BREEN2004-001 - primary ethnography
Yandruwandha (Jandruwanta)
Innamincka - Cooper Creek - northeastern South Australia - Oceania - Sahul
Play / practical
thuburu Yandruwandha / English
Source term: bullroarer
thuburu: Yandruwandha bullroarer; no literal lexical gloss recovered; ngarlakurra names its sound
Yandruwandha men used the thuburu as a survival signal inside a system of punishment. A man exiled to the bush for fighting or beating his wife received a shaped plum-bush stick and string. He whirled it to call for food; his parents gathered supplies but his mother's brothers were the relatives permitted to carry them down. He might live this way for two or three months. The language preserves not only the instrument's name but special words for its sound: ngarlakurra and ngarlangarlakurra.

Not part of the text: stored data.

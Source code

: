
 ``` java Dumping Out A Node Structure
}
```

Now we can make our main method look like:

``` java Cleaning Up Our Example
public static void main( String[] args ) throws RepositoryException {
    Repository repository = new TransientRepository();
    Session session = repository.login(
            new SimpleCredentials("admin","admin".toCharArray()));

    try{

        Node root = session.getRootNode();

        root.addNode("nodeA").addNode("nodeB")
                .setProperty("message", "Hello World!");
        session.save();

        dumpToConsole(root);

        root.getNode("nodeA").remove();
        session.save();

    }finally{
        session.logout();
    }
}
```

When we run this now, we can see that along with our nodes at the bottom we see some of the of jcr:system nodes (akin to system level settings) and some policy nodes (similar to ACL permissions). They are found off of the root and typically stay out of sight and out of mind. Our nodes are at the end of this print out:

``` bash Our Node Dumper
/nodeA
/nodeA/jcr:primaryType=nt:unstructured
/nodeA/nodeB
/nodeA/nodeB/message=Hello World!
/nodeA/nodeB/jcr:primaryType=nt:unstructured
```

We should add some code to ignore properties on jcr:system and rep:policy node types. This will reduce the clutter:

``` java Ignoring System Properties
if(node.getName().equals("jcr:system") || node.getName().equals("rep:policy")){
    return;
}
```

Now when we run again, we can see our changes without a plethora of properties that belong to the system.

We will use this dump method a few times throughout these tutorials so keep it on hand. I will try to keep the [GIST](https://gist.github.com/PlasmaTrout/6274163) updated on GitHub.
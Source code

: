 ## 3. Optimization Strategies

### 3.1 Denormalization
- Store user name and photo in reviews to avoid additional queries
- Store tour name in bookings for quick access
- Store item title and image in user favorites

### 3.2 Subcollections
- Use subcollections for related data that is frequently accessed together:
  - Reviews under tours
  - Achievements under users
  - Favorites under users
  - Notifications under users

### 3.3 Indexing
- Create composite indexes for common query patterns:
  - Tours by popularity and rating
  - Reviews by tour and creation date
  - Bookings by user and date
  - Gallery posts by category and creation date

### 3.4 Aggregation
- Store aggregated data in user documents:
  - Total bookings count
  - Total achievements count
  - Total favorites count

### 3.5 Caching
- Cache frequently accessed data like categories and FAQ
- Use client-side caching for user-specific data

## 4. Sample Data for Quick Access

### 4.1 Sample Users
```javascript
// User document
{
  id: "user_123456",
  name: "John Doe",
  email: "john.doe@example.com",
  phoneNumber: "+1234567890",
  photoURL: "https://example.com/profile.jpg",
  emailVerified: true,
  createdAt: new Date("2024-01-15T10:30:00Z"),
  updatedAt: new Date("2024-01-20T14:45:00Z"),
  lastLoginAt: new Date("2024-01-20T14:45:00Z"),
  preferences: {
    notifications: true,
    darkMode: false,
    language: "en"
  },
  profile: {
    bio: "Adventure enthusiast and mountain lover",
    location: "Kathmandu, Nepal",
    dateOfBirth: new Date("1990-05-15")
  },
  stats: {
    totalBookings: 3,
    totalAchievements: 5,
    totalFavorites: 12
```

He whirls it around so that someone will come and leave food for him.
Breen 2004:200
- Object
- Shaped plum-bush stick with string; whirled through the air. No dimensions or object figure.
- Function
- Signal used by an exiled man to call specified relatives to leave food; exile could last two or three months.
- Map confidence
- high - OpenStreetMap Innamincka administrative-relation centroid matching Breen's Innamincka-area account; not the exile camp.